Em um trecho carregado de simbolismo histórico, o prelado sublinhou que a aparição ocorreu em um «momento crucial» de encontro entre indígenas e espanhóis, um «desencontro cheio de luzes e sombras» que ainda não vislumbrava «novas realidades». A Virgem, portadora de Jesus em seu seio –como na Sagrada Tilma–, não busca glórias próprias, mas nos dirigir a seu Filho, o Redentor. Spiteri comparou esta visita com a de Maria a Santa Isabel, um ato de serviço humilde perante a vulnerabilidade de uma anciã grávida. «Ela continua nos dizendo: com espírito de serviço, atenção às necessidades alheias e amor fraterno, construiremos algo novo, inédito, pelo bem de todos», proclamou, aludindo ao testemunho supremo de Cristo na Cruz.

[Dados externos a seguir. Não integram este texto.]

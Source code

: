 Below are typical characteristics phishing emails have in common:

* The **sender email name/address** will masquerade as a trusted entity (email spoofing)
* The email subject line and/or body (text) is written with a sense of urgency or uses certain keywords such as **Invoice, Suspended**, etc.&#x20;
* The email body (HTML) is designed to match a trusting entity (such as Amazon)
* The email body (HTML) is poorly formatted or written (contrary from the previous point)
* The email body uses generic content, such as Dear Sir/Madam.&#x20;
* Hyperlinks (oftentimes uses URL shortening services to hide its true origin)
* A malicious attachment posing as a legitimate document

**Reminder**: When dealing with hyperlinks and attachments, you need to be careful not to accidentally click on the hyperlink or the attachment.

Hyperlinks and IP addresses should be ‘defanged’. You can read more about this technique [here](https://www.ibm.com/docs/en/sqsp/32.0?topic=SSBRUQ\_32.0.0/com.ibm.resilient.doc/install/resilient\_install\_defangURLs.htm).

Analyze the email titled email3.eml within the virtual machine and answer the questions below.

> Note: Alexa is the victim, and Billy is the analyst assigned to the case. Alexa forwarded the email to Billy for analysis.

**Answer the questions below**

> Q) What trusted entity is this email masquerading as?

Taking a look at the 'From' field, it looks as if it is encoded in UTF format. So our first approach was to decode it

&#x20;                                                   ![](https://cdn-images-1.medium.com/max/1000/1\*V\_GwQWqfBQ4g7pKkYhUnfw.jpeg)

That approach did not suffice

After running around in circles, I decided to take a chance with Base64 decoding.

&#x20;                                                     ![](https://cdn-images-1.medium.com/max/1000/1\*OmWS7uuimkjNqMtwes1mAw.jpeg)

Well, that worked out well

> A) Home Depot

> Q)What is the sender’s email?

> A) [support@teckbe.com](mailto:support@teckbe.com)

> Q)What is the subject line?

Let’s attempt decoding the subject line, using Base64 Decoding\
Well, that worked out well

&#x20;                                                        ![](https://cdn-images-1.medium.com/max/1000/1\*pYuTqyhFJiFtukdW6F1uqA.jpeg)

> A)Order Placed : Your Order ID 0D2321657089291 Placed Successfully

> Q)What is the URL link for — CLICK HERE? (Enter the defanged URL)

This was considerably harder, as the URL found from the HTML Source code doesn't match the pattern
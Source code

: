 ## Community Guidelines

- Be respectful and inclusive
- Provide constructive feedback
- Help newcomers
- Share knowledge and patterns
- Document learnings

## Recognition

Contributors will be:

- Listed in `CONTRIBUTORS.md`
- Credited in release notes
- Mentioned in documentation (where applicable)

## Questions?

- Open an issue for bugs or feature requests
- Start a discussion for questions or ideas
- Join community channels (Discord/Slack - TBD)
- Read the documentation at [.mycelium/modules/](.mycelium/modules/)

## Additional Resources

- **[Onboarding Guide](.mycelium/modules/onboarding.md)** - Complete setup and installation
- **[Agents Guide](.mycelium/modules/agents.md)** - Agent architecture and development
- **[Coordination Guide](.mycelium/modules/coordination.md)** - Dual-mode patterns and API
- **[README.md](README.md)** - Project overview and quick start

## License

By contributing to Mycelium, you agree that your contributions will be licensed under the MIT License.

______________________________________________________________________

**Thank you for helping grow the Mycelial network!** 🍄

A esperança emergiu como eixo central da reflexão, em sintonia com o Jubileu da Esperança impulsionado pelo papa Francisco «de feliz memória» e continuado por León XIV. «Em meio aos afãs cotidianos, problemas familiares e laborais, Nossa Senhora repete: ‘Não temas, estás sob minha sombra e resguardo'», citou o núncio, palavras que encheram de consolo a multidão exausta por horas de peregrinação. Spiteri chamou a curar as «feridas» de uma sociedade marcada por injustiças, divisões e falta de respeito à dignidade humana, mediante uma «relação mais profunda com Jesus e Maria». Seguindo ao Papa León, instou a buscar a «comunhão e unidade» nascida do «serviço fraterno», para ser, como Juan Diego –cujo nome em náuatle significa «mensageiro de coisas preciosas e divinas»–, construtores de paz e portadores de esperança: “Seremos também nós mensageiros das coisas preciosas e divinas, isto é o significado de seu nome em náuatle, mensageiro das coisas preciosas e também nós podemos ser estes mensageiros das coisas divinas, seremos com Juan Diego, verdadeiros construtores de paz sob o olhar de nossa Mãe Santíssima”, assinalou.
O fechamento da homilia foi uma prece poética, saudando a Mãe com as palavras de Isabel: «Bendita és tu entre as mulheres e bendito o fruto de teu ventre». Pediu sua intercessão por paz, justiça e conversão dos abusadores, para «mudar corações que se impõem com força sobre os mais pequenos e desamparados». Invocou fortaleza para não se afastar de Cristo, robustecer ações fraternais, servir aos necessitados e ser testemunhas de luz na escuridão. «Contigo, Virgem Maria, queremos louvar ao Senhor e repetir: ‘Minha alma engrandece ao Senhor e meu espírito se alegra em Deus meu Salvador'», concluiu, unindo vozes no Magnificat guadalupano.
Esta celebração não só honra 494 anos das aparições, mas reaviva o chamado guadalupano a um México –e um mundo– mais justo. Como disse Spiteri: «Com nossa Madrecita, animados pelo amor de Deus, construamos um mundo fraterno». Assim seja.